**ABOUT THIS TASK:**
Where the string "correct" appears in a line of the material below, copy that line.

_ _ _

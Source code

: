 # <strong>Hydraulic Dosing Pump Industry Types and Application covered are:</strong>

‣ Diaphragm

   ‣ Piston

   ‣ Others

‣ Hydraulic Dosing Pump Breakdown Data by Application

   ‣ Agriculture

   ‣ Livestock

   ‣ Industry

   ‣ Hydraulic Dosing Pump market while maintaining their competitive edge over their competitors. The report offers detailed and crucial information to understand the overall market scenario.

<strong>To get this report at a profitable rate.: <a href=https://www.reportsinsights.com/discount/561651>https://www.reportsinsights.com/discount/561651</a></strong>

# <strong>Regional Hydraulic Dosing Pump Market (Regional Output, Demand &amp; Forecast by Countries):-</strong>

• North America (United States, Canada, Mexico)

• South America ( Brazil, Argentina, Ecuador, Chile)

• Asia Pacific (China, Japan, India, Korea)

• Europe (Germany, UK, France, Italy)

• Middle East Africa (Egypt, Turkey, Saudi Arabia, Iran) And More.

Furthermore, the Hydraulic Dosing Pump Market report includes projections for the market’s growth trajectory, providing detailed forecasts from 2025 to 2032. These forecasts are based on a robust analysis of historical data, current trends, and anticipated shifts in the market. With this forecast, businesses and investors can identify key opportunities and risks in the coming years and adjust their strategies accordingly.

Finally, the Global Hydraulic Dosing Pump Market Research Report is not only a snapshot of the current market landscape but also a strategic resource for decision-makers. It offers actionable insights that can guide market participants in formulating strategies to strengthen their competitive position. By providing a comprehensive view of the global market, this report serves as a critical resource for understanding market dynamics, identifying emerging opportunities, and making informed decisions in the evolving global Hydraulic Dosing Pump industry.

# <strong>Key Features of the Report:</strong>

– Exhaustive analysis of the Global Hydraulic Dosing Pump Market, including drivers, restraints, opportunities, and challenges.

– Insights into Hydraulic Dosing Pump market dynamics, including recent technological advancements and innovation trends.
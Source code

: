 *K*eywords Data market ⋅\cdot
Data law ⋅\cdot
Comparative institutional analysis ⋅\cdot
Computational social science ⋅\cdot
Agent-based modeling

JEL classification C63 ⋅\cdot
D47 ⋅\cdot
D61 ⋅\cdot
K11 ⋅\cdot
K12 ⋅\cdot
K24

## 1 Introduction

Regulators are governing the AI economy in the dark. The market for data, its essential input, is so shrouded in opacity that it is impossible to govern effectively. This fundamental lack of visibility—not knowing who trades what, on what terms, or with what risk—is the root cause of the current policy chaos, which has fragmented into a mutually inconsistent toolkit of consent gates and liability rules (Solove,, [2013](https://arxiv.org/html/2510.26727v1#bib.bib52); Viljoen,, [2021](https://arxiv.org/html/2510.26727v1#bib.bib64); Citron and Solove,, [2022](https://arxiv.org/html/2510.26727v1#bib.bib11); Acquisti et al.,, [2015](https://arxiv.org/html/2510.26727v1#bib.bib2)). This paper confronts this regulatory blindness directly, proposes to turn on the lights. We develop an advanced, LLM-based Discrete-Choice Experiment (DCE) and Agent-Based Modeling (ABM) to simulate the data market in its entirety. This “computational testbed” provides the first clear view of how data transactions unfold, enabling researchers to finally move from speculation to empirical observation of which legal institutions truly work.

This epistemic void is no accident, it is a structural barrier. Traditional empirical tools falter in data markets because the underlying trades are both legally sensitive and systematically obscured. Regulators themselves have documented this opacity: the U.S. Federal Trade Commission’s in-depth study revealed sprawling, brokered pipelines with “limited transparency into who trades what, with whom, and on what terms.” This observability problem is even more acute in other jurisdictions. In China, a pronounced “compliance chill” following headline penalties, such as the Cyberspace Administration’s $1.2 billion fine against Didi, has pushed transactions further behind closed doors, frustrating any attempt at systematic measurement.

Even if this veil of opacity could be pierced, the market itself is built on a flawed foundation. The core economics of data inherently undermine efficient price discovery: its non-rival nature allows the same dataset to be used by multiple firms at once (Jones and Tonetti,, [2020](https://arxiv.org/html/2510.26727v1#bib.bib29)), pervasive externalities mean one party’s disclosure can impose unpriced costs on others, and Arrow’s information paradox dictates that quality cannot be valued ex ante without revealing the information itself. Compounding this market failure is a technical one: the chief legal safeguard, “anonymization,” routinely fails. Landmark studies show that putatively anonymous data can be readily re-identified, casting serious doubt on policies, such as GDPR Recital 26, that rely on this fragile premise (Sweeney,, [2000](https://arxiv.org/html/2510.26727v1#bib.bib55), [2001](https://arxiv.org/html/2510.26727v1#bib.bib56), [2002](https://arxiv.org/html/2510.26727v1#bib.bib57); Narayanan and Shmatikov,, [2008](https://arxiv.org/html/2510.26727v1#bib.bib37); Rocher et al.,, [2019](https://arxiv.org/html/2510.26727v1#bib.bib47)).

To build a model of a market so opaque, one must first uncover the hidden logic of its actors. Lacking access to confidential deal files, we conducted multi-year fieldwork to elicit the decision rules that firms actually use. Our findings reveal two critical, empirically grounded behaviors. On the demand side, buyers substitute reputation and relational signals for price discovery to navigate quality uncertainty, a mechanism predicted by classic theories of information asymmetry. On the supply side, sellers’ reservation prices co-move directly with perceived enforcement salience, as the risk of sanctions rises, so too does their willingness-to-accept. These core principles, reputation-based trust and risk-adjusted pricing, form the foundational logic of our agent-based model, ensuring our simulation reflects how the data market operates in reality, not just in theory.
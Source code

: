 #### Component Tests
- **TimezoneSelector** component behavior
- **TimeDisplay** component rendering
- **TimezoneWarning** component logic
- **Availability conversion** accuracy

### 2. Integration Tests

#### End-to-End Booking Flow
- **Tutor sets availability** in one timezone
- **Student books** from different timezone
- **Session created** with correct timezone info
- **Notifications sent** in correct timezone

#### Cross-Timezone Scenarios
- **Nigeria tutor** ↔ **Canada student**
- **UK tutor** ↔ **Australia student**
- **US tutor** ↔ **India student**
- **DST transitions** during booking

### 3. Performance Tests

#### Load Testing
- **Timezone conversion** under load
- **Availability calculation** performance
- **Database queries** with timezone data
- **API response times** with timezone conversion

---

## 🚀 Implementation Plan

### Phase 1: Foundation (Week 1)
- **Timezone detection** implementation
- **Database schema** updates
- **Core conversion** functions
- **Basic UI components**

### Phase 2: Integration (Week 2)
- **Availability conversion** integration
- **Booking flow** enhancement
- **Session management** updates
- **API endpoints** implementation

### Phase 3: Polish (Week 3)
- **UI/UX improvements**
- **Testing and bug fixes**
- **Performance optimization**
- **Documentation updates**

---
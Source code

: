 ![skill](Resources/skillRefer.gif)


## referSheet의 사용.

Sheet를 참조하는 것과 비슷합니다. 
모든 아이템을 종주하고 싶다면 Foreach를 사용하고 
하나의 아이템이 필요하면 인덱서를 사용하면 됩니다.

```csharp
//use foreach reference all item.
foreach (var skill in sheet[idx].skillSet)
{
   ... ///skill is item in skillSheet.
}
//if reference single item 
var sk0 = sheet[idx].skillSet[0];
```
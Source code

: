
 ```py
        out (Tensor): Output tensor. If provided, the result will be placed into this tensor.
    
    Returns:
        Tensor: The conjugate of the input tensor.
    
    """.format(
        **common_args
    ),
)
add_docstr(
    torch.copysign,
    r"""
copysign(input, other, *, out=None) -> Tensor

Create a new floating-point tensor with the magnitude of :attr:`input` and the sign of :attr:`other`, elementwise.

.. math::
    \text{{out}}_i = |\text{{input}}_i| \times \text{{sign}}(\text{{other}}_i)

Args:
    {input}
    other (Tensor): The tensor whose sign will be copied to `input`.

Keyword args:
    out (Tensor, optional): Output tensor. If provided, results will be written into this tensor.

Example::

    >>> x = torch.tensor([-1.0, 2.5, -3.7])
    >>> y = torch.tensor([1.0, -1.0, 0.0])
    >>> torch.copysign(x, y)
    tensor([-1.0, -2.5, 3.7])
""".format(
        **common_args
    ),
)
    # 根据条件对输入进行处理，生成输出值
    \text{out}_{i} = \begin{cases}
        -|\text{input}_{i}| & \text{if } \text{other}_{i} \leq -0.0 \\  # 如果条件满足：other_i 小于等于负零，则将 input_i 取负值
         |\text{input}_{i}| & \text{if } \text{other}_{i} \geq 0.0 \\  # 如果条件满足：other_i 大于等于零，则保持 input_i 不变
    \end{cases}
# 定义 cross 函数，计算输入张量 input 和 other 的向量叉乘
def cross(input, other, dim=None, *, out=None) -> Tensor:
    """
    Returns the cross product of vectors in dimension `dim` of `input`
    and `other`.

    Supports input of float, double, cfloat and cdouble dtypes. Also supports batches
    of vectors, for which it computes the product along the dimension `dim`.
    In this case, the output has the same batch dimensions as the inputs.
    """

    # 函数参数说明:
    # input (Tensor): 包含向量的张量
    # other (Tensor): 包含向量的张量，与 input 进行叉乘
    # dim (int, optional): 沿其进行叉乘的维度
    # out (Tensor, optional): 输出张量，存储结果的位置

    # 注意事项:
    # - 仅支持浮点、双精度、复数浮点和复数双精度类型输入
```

_ _ _

**FINISHED TASK:**
- **Session created** with correct timezone info
- **Notifications sent** in correct timezone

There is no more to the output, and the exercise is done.